Write down nothing except how many lines in the entries contain "Greeks".

*** Data records ***

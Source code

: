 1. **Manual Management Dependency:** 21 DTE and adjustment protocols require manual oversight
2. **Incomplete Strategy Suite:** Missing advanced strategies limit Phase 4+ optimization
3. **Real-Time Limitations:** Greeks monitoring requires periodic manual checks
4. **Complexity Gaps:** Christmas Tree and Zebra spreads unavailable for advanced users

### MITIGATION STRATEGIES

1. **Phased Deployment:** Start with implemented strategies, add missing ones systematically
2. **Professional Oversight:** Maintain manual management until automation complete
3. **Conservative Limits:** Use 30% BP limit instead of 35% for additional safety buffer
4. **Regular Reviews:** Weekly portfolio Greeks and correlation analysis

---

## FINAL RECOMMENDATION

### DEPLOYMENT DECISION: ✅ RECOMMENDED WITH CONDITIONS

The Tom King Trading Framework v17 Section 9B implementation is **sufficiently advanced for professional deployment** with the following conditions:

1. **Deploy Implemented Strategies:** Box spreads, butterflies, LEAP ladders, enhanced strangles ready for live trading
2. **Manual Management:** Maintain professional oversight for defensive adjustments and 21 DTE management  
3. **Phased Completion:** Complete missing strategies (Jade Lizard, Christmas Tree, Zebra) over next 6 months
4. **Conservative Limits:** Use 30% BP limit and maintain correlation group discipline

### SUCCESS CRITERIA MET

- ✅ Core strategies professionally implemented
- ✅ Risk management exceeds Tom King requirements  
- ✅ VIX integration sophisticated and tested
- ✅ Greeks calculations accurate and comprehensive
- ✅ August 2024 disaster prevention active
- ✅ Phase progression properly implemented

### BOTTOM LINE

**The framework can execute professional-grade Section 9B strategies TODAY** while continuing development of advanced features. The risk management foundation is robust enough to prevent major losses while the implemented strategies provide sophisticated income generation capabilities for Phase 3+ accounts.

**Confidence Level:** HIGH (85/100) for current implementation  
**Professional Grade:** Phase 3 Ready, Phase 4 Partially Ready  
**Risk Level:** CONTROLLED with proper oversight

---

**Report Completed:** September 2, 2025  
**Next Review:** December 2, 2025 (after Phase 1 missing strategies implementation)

*** End of Data records ***

Answer to the problem
3